Recent successful films include the working-class comedies Brassed Off (1996) and The Full Monty (1997), the more middle class Richard Curtis-scripted films Four Weddings and a Funeral (1994) and Notting Hill (1999) the pop-culture referencing Three Flavours Cornetto Trilogy (Shaun of the Dead, Hot Fuzz and The World's End), and a movie based on a real-life event The Boat That Rocked (2009).

==History==

===1930s–1950s===
In the United Kingdom, film adaptations of stage farces were popular in the early 1930s, while the music hall tradition strongly influenced film comedy into the 1940s with Will Hay and George Formby among the top comedy stars of the time. In England in the late 1940s, Ealing Studios achieved popular success as well as critical acclaim with a series of films known collectively as the "Ealing comedies", from 1947 to 1957. They usually included a degree of social comment, and featured ensemble casts which often included Alec Guinness or Stanley Holloway. Among the most famous examples were Kind Hearts and Coronets (1949), The Lavender Hill Mob (1951) and The Ladykillers (1955).

In the 1950s, the British film industry produced a number of highly successful film series, however, including the Doctor series, the St. Trinian's films and the increasingly bawdy Carry On films. John and Roy Boulting also wrote and directed a series of successful satires, including Private's Progress (1956) and I'm All Right, Jack (1959). As in the United States, in the next decade much of this talent would move into television.

Norman Wisdom was cast in a series of comedy films produced between 1953 and 1966 featuring his hapless onscreen character that was often called Norman Pitkin.

===1960s–1980s===
In the late 1950s, as the United States, the television industry has become a serious competition over the film industry. So from the early 1960s, much of the British comedies passes through television.

==== Monty Python team ====
Monty Python team, created in 1969, is composed of six members : Graham Chapman, John Cleese, Eric Idle, Michael Palin, Terry Jones and Terry Gilliam.

Even if most British comedy films of the early 1970s were spin-offs of television series, including Dad's Army and On the Buses, the greatest successes, however, came with the films of the Monty Python team, including And Now for Something Completely Different (1971), Monty Python and the Holy Grail (1975) and Monty Python's Life of Brian (1979).

One of the most famous movies of the 1980s (in part realized by Monty Python team) is A Fish Called Wanda, a multicultural movie between British and American cultures, with the American actress Jamie Lee Curtis.

To finish, Monty Python produced in 1983 Monty Python's The Meaning of Life.

===1990s–2010s===

One of the major developments of the 1990s was the re-emergence of the romantic comedy film, like Four Weddings and a Funeral (1994), Sliding Doors (1998), and Notting Hill (1999).

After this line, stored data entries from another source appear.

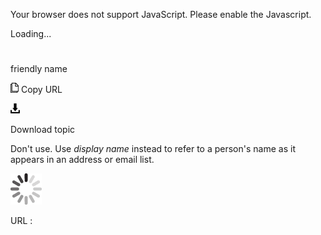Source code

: Your browser does not support JavaScript. Please enable the Javascript.

Loading...

# 

friendly name

![Copy URL](media/friendly-name/Copy.png)
Copy URL

![Download](media/friendly-name/Download.png)

Download topic

Don't use. Use *display name* instead to refer to a person's name as it appears in an address or email list.

![In progress](media/friendly-name/activity-large.gif)

URL :
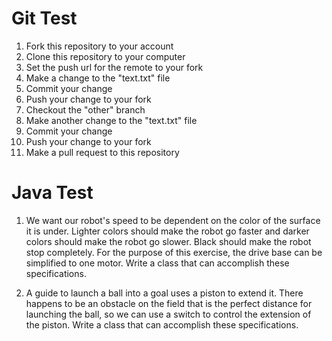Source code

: # Git Test

1. Fork this repository to your account
2. Clone this repository to your computer
3. Set the push url for the remote to your fork
4. Make a change to the "text.txt" file
5. Commit your change
6. Push your change to your fork
7. Checkout the "other" branch
8. Make another change to the "text.txt" file
9. Commit your change
10. Push your change to your fork
11. Make a pull request to this repository


# Java Test

1. We want our robot's speed to be dependent on the color of the surface it is under. Lighter colors should make the robot go faster and darker colors should make the robot go slower. Black should make the robot stop completely. For the purpose of this exercise, the drive base can be simplified to one motor. Write a class that can accomplish these specifications.

2. A guide to launch a ball into a goal uses a piston to extend it. There happens to be an obstacle on the field that is the perfect distance for launching the ball, so we can use a switch to control the extension of the piston. Write a class that can accomplish these specifications.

Recent successful films, more representative of British humour were the working class comedies Brassed Off (1996) and The Full Monty (1997).

==== Comedies with Rowan Atkinson ====
In 1990 Rowan Atkinson created a series for TV Mr. Bean, which made the actor Rowan Atkinson famous all around the world. Later, he played in two movies based on 'Mr Bean' : Bean in 1997, and Mr. Bean's Holiday in 2007.

Later, he parodied the James Bond film series in the spy series Johnny English, consisting of three films releasing from 2003 to 2018, distributed by Universal Pictures.

==== Comedies about India ====
Some British comedies examined the role of the Asian community in British life, including Bhaji on the Beach (1993), East Is East (1999), Bend It Like Beckham (2002), Anita and Me (2003) and Death at a Funeral (2007).

Some other comedies takes place in India, such as The Best Exotic Marigold Hotel (2012) and The Second Best Exotic Marigold Hotel (2015) with Judi Dench and Maggie Smith.